Um artigo desenvolvido no Departamento de Fonoaudiologia, Fisioterapia e Terapia Ocupacional (Fofito), da Faculdade de Medicina da USP, relaciona fatores socioafetivos ao desenvolvimento da linguagem em crianças. A fonoaudióloga Marianna Momoe Nanakuma Matsumoto é responsável pelo estudo.
Atrasos podem ser constatados pelos pais e responsáveis por meio dos marcos de desenvolvimento infantil — tratam-se de conquistas que as crianças devem ter alcançado a cada idade determinada. Aos seis meses é esperado, segundo a cartilha, que o bebê goste de se olhar no espelho, faça “gritinhos” e apoie-se nas mãos quando sentado, por exemplo.
Já aos 5 anos, última idade monitorada pelos marcos, a expectativa é que a criança já conte até dez e consiga manter uma conversa com mais de três trocas de ideias, por exemplo.
São os marcos que podem distinguir a surdez de uma timidez ou, até mesmo, vergonha ou preguiça de falar. “A criança pode ser tímida e falar pouco. Mas um atraso, mais do que uma timidez, é realmente não estar no marco do desenvolvimento esperado na sua faixa etária”, afirma Mariana.
Fora esses parâmetros, podem ser adotados, também, protocolos específicos para acompanhar o desenvolvimento linguístico infantil.
O Protocolo de Desenvolvimento de Linguagem (PDL) é um rastreio aplicado nas triagens médicas analisadas. Ele checa as habilidades de fala, língua e escuta da criança, e é uma versão traduzida e adaptada de um protocolo estadunidense desenvolvido pela American Speech-Language-Hearing Association (Asha — Associação Americana para a Fala, Linguagem e Audição, em tradução livre para o português).

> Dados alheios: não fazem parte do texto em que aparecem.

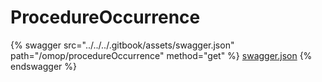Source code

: # ProcedureOccurrence

{% swagger src="../../../.gitbook/assets/swagger.json" path="/omop/procedureOccurrence" method="get" %}
[swagger.json](../../../.gitbook/assets/swagger.json)
{% endswagger %}
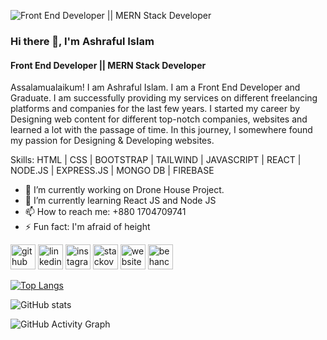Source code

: ![Front End Developer || MERN Stack Developer](https://i.postimg.cc/63JkFvMZ/linked-In-Cover.jpg)

### Hi there 👋, I'm Ashraful Islam
#### Front End Developer || MERN Stack Developer


Assalamualaikum! I am Ashraful Islam. I am a Front End Developer and Graduate. I am successfully providing my services on different freelancing platforms and companies for the last few years. I started my career by Designing web content for different top-notch companies, websites and learned a lot with the passage of time. In this journey, I somewhere found my passion for Designing & Developing websites.

Skills: HTML | CSS | BOOTSTRAP | TAILWIND | JAVASCRIPT | REACT | NODE.JS | EXPRESS.JS | MONGO DB | FIREBASE

- 🔭 I’m currently working on Drone House Project. 
- 🌱 I’m currently learning React JS and Node JS 
- 📫 How to reach me: +880 1704709741 
- ⚡ Fun fact: I'm afraid of height 


[<img src='https://cdn.jsdelivr.net/npm/simple-icons@3.0.1/icons/github.svg' alt='github' height='40'>](https://github.com/https://github.com/ashrafulriyadh)  [<img src='https://cdn.jsdelivr.net/npm/simple-icons@3.0.1/icons/linkedin.svg' alt='linkedin' height='40'>](https://www.linkedin.com/in/https://www.linkedin.com/in/ashraful-islam-043285190//)  [<img src='https://cdn.jsdelivr.net/npm/simple-icons@3.0.1/icons/instagram.svg' alt='instagram' height='40'>](https://www.instagram.com/https://www.instagram.com/ashrafulsofficial//)  [<img src='https://cdn.jsdelivr.net/npm/simple-icons@3.0.1/icons/stackoverflow.svg' alt='stackoverflow' height='40'>](https://stackoverflow.com/users/https://stackoverflow.com/users/8387182/riyadh)  [<img src='https://cdn.jsdelivr.net/npm/simple-icons@3.0.1/icons/icloud.svg' alt='website' height='40'>](https://ashrafulriyadh.github.io/my-portfolio/)  [<img src='https://cdn.jsdelivr.net/npm/simple-icons@3.0.1/icons/behance.svg' alt='behance' height='40'>](https://www.behance.net/ashrafulriyadh)  

[![Top Langs](https://github-readme-stats.vercel.app/api/top-langs/?username=https://github.com/ashrafulriyadh)](https://github.com/anuraghazra/github-readme-stats)

![GitHub stats](https://github-readme-stats.vercel.app/api?username=https://github.com/ashrafulriyadh&show_icons=true)  

![GitHub Activity Graph](https://activity-graph.herokuapp.com/graph?username=https://github.com/ashrafulriyadh)  

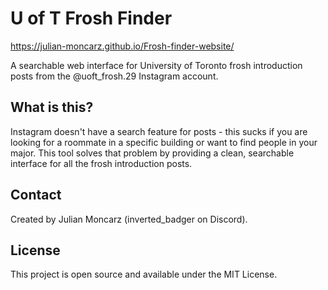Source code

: # U of T Frosh Finder

https://julian-moncarz.github.io/Frosh-finder-website/

A searchable web interface for University of Toronto frosh introduction posts from the @uoft_frosh.29 Instagram account.

## What is this?

Instagram doesn't have a search feature for posts - this sucks if you are looking for a roommate in a specific building or want to find people in your major. This tool solves that problem by providing a clean, searchable interface for all the frosh introduction posts.


## Contact

Created by Julian Moncarz (inverted_badger on Discord).

## License

This project is open source and available under the MIT License.
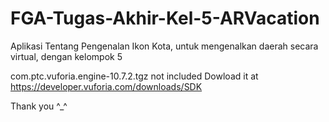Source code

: # FGA-Tugas-Akhir-Kel-5-ARVacation
Aplikasi Tentang Pengenalan Ikon Kota, untuk mengenalkan daerah secara virtual, dengan kelompok 5

com.ptc.vuforia.engine-10.7.2.tgz not included
Dowload it at https://developer.vuforia.com/downloads/SDK

Thank you
^_^
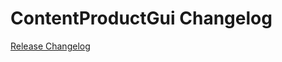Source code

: # ContentProductGui Changelog

[Release Changelog](https://github.com/spryker/content-product-gui/releases)
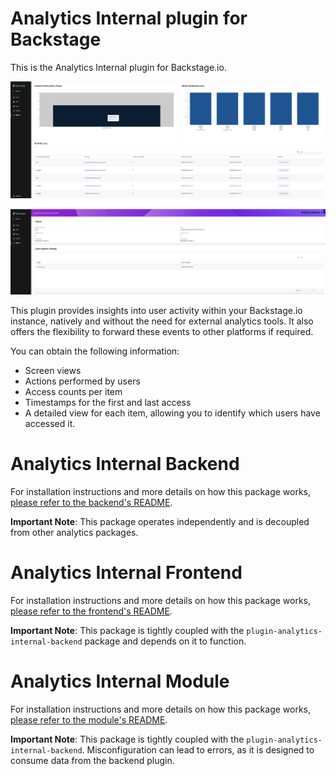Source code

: # Analytics Internal plugin for Backstage

This is the Analytics Internal plugin for Backstage.io.

![Analytics Example](../../docs/images/screen-example.png)

![Analytics Detail Example](../../docs/images/screen-detail-example.png)

This plugin provides insights into user activity within your Backstage.io instance, natively and without the need for external analytics tools. It also offers the flexibility to forward these events to other platforms if required.

You can obtain the following information:
 - Screen views
 - Actions performed by users
 - Access counts per item
 - Timestamps for the first and last access
 - A detailed view for each item, allowing you to identify which users have accessed it.

# Analytics Internal Backend

For installation instructions and more details on how this package works, [please refer to the backend's README](./backend/README.md).

**Important Note**: This package operates independently and is decoupled from other analytics packages.

# Analytics Internal Frontend

For installation instructions and more details on how this package works, [please refer to the frontend's README](./frontend/README.md).

**Important Note**: This package is tightly coupled with the `plugin-analytics-internal-backend` package and depends on it to function.

# Analytics Internal Module

For installation instructions and more details on how this package works, [please refer to the module's README](./module/README.md).

**Important Note**: This package is tightly coupled with the `plugin-analytics-internal-backend`. Misconfiguration can lead to errors, as it is designed to consume data from the backend plugin. 
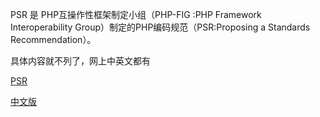 PSR 是 PHP互操作性框架制定小组（PHP-FIG :PHP Framework Interoperability Group）制定的PHP编码规范（PSR:Proposing a Standards Recommendation）。

具体内容就不列了，网上中英文都有

[PSR](http://www.php-fig.org/)

[中文版](https://github.com/PizzaLiu/PHP-FIG)

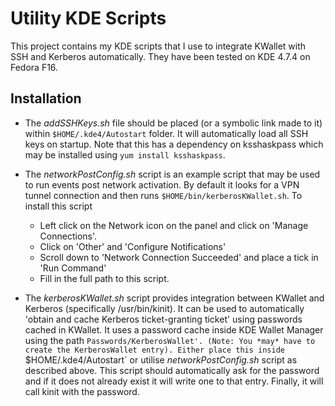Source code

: Utility KDE Scripts
===================

This project contains my KDE scripts that I use to integrate KWallet with SSH and Kerberos automatically. They have been tested on KDE 4.7.4 on Fedora F16.

Installation
------------

* The _addSSHKeys.sh_ file should be placed (or a symbolic link made to it) within `$HOME/.kde4/Autostart` folder. It will automatically load all SSH keys on startup. Note that this has a dependency on ksshaskpass which may be installed using `yum install ksshaskpass`.

* The _networkPostConfig.sh_ script is an example script that may be used to run events post network activation. By default it looks for a VPN tunnel connection and then runs `$HOME/bin/kerberosKWallet.sh`. To install this script
    * Left click on the Network icon on the panel and click on 'Manage Connections'.
    * Click on 'Other' and 'Configure Notifications'
    * Scroll down to 'Network Connection Succeeded' and place a tick in 'Run Command'
    * Fill in the full path to this script.

* The _kerberosKWallet.sh_ script provides integration between KWallet and Kerberos (specifically /usr/bin/kinit). It can be used to automatically 'obtain and cache Kerberos ticket-granting ticket' using passwords cached in KWallet. It uses a password cache inside KDE Wallet Manager using the path `Passwords/KerberosWallet'. (Note: You *may* have to create the KerberosWallet entry). Either place this inside `$HOME/.kde4/Autostart` or utilise _networkPostConfig.sh_ script as described above. This script should automatically ask for the password and if it does not already exist it will write one to that entry. Finally, it will call kinit with the password.
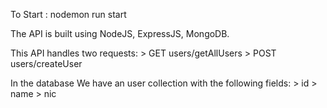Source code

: To Start : nodemon run start

The API is built using NodeJS, ExpressJS, MongoDB.

This API handles two requests:
    > GET users/getAllUsers 
    > POST users/createUser 

In the database We have an user collection with the following fields:
    > id
    > name
    > nic
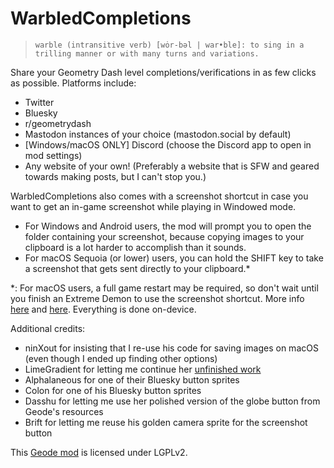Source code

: # WarbledCompletions

> `warble (intransitive verb) [wȯr-bəl | war•ble]: to sing in a trilling manner or with many turns and variations.`

Share your Geometry Dash level completions/verifications in as few clicks as possible. Platforms include:

- <cj>Twitter</c>
- <cl>Bluesky</c>
- <co>r/geometrydash</c>
- <ca>Mastodon</c> instances of your choice (<ca>mastodon.social</c> by default)
- <cr>[Windows/macOS ONLY]</c> <cb>Discord</c> (choose the <cb>Discord</c> app to open in mod settings)
- <cy>Any website of your own! (Preferably a website that is SFW and geared towards making posts, but I can't stop you.)</c>

WarbledCompletions also comes with a screenshot shortcut in case you want to get an in-game screenshot while playing in Windowed mode.

- For <c-00adef>Windows</c> and <cg>Android</c> users, the mod will prompt you to open the folder containing your screenshot, because copying images to your clipboard is a lot harder to accomplish than it sounds.
- For <c-cdcdcd>macOS</c> <c-2e88d6>Seq</c><c-f7a865>uoia</c> (or lower) users, you can hold the <c-2e88d6>SHI</c><c-f7a865>FT</c> key to take a screenshot that gets sent directly to your clipboard.<c>*</c>

<cy>*: For macOS users, a full game restart may be required, so don't wait until you finish an Extreme Demon to use the screenshot shortcut. More info [here](https://web.archive.org/web/20240722142149/https://support.apple.com/guide/mac-help/control-access-screen-system-audio-recording-mchld6aa7d23/mac) and [here](https://web.archive.org/web/20240721171349/https://ss64.com/mac/screencapture.html). Everything is done on-device.</c>

Additional credits:
- nin</c><c-00ff00>X</c><c-0000ff>out</c> for insisting that I re-use his code for saving images on macOS (even though I ended up finding other options)
- <c-7d00ff>L</c>i<c-7d00ff>m</c>e<c-7d00ff>G</c>r<c-7d00ff>a</c>d<c-7d00ff>i</c>e<c-7d00ff>n</c>t for letting me continue her [unfinished work](https://geode-sdk.org/mods/limegradient.lookididit)
- <c-4c6e5d>Alp</c><c-73ab90>ha</c><c-bc419c>la</c><c-ce6087>n</c><c-ec9667>e</c><c-fcfc78>o</c><c-83da96>u</c><c-80d5dc>s</c> for one of their <cl>Bluesky</c> button sprites
- <c-5a5a5a>C</c><c-ff7d00>o</c><c-5a5a5a>l</c><c-ff7d00>o</c><c-5a5a5a>n</c> for one of his <cl>Bluesky</c> button sprites
- <c-fcb5ff>D</c>a<c-fcb5ff>s</c>s<c-fcb5ff>h</c>u for letting me use her polished version of the globe button from Geode's resources
- <c-5a5a5a>B</c>r<c-5a5a5a>i</c>f<c-5a5a5a>t</c> for letting me reuse his golden camera sprite for the screenshot button

This [Geode mod](https://geode-sdk.org) is licensed under LGPLv2.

Outro procedimento é o Protocolo para Identificação de Fatores de Risco para a Alteração de Linguagem e Fala (Pifral). Este é um modelo brasileiro desenvolvido em 2013 que foca mais em fatores de risco sociodemográficos.
Os resultados
A pesquisa foi realizada a partir de uma análise dos dados de 194 crianças do Laboratório de Investigação Fonoaudiológica em Atenção Primária à Saúde (Lifaps) da Fofito, que foram testadas com o PDL e o Pifral. Os participantes analisados tinham até cinco anos e onze meses de idade. Dentre eles, 121 apresentaram alterações nos resultados dos protocolos, contra 73 não-alterados, o que corresponde a 62,4% dos participantes, aproximadamente.
Os resultados mostram que a procura por assistência fonoaudiológica era maior entre as crianças do sexo masculino (46,9% das alterações) e entre as de cor branca (68% da procura por atendimento).
Do total de alterações no PDL, 49,5% estavam relacionadas ao desenvolvimento apenas da fala. A maior incidência de alterações se concentra entre os filhos de pais e mães com o ensino médio completo, seguido do ensino superior completo.
As famílias brasileiras
Um dado chama a atenção: a chance de atrasos no desenvolvimento da linguagem aumenta quando o tempo passado com os pais é menor. Dentre as crianças com resultados alterados do PDL, 66,9% (81) passavam, no máximo, 8 horas por dia com os pais.
Sobre isso, Marianna comenta: “Os pais trabalham muito, são o sustento da família, mas eles trabalham demais”. Como contenção dos danos dessa sobrecarga e consequente diminuição do tempo com os filhos, a fonoaudióloga comenta que “é difícil passar oito horas com seu filho, mas se você passa meia hora brincando com qualidade, você estimula a linguagem”.
“Brincar com seu filho parece muito óbvio. Você tem que brincar com a criança. Mas muitos pais perguntam pra mim: ‘eu tenho que brincar com ele? Ele não vai falar do nada?’ Não, não vai. Você tem que estimular essa fala, essa comunicação” — complementa.